The genius of the show is its format. It’s presented as a radio show, which makes Welcome to Night Vale one of those rarest of fictions – a second-person format that works. As a listener, you are presumably within the isolated town of Night Vale, and affected by and involved with everything that happens there. The format lets the story wander between third-person reports of events in the town and first-person commentary by Cecil, the presenter. Although eminently likable, he is an untrustworthy narrator, projecting his emotions and judgments onto whatever he is reporting. It’s fun hearing the monologues of other people in the town and getting completely different perspectives — it’s a good storytelling technique to have people present their own versions of the truth instead of a monolithic narrative agreed to by everybody. The format also allows for repeating segments, such as the existential nihilism of Traffic and the musical tones of the Weather.
Night Vale is a Poeish and Lovecraftian place, ruled by hooded figures, terrorised by glow clouds, invaded by cities hidden under the bowling alley, and generally harassed by secret government agencies. Anything that happens in an episode, no matter how throw-away a punch-line or bizarre a revelation, is maintained throughout the show. The Faceless Old Lady Who Lives In Your Home was introduced as a creepy concept, and Hiram McDaniels, a literal five-headed dragon, was a metaphor taken literally, but they ran against each other in the Mayoral election. This is what allows the show to work – from the viciousness of librarians to the completely forbidden nature of the dog park, everything is retained and becomes a normal part of the Night Vale world.
Cecil is the announcer of Night Vale Community Radio, and it is his dulcet tones which make up the majority of the podcast. The fact that his voice is so nice to listen to is a main element of the success of the podcast. The normal manner of reporting the weird phenomenon is a sublime juxtaposition, used to great effect. He also adds the main personal element to the show, particularly through his relationship with his boyfriend, delightfully revealed in wistful digressions, interviews and phone messages. A good argument could be made that the show is love story.
Like any great fiction, a lot of meaning can be read into Welcome to Night Vale. The show satirises pretty much everything, starting with the terrifying nature of our bosses.
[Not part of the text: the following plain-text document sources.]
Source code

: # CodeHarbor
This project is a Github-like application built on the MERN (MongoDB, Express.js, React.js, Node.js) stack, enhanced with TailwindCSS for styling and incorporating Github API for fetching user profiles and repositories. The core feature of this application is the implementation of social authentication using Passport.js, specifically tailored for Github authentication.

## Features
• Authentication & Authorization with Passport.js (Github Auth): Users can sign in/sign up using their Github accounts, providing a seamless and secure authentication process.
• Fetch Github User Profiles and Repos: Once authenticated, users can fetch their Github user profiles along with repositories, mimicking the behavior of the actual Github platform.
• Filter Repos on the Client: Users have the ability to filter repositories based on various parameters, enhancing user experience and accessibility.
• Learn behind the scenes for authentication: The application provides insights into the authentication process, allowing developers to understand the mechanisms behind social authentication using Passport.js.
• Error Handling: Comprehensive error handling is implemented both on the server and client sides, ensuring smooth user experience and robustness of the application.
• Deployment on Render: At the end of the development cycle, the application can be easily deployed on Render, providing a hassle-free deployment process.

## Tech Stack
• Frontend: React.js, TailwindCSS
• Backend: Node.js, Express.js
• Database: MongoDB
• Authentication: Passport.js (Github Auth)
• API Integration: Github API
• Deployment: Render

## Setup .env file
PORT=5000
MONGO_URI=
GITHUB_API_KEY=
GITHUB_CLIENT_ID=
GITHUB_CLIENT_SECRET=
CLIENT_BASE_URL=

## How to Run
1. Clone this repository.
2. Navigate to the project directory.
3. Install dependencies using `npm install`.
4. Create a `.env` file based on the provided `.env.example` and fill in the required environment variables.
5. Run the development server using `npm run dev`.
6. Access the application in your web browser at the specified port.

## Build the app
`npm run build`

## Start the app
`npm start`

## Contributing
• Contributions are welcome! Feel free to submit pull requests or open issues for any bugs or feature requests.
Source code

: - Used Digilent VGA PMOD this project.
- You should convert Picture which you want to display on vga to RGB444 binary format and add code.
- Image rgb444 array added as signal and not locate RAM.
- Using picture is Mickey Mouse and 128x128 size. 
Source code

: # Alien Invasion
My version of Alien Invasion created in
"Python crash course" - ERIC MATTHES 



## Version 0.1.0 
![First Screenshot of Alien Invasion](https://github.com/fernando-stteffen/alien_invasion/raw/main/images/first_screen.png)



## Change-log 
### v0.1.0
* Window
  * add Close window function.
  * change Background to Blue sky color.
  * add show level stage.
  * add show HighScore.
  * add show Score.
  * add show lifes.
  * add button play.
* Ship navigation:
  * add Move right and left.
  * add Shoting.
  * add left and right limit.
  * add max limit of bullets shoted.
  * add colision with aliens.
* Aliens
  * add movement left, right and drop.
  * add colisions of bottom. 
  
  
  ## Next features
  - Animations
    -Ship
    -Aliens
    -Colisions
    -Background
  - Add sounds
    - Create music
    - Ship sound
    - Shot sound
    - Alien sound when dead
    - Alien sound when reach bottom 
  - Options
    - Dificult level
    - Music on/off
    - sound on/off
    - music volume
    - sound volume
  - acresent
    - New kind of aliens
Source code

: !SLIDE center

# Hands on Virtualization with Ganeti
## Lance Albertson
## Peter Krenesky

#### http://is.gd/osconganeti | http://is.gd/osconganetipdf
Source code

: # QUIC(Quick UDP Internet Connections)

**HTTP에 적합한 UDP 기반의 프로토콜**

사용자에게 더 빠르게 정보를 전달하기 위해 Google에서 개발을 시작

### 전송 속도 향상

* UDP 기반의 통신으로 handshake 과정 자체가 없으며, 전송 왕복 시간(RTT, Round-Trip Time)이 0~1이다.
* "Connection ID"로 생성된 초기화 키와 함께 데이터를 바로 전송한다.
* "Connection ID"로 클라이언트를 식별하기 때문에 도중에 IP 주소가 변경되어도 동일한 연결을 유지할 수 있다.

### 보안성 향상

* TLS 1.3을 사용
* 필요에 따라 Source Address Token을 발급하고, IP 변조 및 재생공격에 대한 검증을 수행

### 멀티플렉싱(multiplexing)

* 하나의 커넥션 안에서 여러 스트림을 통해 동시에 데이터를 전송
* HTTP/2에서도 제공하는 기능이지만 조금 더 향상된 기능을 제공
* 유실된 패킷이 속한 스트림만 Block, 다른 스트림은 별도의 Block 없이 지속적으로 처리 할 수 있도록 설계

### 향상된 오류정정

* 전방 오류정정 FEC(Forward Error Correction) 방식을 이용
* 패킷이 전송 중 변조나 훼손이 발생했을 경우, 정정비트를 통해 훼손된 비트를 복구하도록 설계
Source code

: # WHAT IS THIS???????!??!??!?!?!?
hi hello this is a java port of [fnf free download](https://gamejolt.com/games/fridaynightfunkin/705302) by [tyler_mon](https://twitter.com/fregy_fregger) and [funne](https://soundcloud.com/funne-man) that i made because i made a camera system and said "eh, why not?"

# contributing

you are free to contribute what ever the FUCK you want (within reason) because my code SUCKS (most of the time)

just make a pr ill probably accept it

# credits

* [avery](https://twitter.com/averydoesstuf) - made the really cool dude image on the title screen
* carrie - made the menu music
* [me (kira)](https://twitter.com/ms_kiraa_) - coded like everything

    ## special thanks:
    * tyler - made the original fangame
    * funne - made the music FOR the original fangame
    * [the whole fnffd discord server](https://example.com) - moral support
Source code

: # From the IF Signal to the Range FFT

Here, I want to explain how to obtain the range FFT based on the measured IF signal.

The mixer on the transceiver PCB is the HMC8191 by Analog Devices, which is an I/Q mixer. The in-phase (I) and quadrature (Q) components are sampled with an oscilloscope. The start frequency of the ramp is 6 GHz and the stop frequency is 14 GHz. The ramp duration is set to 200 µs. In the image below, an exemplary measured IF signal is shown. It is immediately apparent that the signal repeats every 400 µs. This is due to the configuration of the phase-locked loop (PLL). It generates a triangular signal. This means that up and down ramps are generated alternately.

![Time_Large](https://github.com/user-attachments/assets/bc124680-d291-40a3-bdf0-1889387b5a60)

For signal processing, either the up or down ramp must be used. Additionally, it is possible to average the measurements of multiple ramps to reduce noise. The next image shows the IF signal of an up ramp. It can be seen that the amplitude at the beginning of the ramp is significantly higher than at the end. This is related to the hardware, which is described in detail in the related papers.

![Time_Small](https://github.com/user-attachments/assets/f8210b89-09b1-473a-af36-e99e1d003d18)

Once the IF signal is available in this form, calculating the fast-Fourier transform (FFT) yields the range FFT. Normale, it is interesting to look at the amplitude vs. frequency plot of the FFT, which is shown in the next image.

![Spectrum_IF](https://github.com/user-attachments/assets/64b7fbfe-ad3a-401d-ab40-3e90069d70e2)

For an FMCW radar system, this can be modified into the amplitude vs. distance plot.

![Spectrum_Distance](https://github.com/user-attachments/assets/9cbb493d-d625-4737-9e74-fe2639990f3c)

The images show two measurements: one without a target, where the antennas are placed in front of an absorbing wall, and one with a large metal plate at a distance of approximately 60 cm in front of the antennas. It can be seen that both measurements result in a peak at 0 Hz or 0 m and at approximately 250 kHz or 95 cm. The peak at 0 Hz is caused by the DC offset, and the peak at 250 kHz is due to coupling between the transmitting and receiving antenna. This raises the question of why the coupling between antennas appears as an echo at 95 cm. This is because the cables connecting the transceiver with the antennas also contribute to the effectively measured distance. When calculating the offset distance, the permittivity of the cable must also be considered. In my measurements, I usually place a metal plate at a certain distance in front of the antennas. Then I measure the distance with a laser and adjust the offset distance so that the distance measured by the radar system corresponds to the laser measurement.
For politics there is a huge race for mayor, complete with dirty tactics and outright threats, but the votes are ignored and the winner (spoiler alert) is ultimately decided by pulses coming from Hidden Gorge. There are arbitrary rules of society that must be followed, places that are off-limits for no explained reason, constant manipulation by secretive organisations, and the peppy evil of conglomerating corporations.
All in all, Welcome to Night Vale has a peculiar aesthetic that will enchant fans of folk horror and bizarre circuses … but beyond that it is a marvelous story, that is well-constructed and superbly performed. Start from the beginning and enjoy the show. The podcast is free, with the writers and crew earning a living by touring live shows, selling related merchandise, and soliciting donations. There’s also a book out.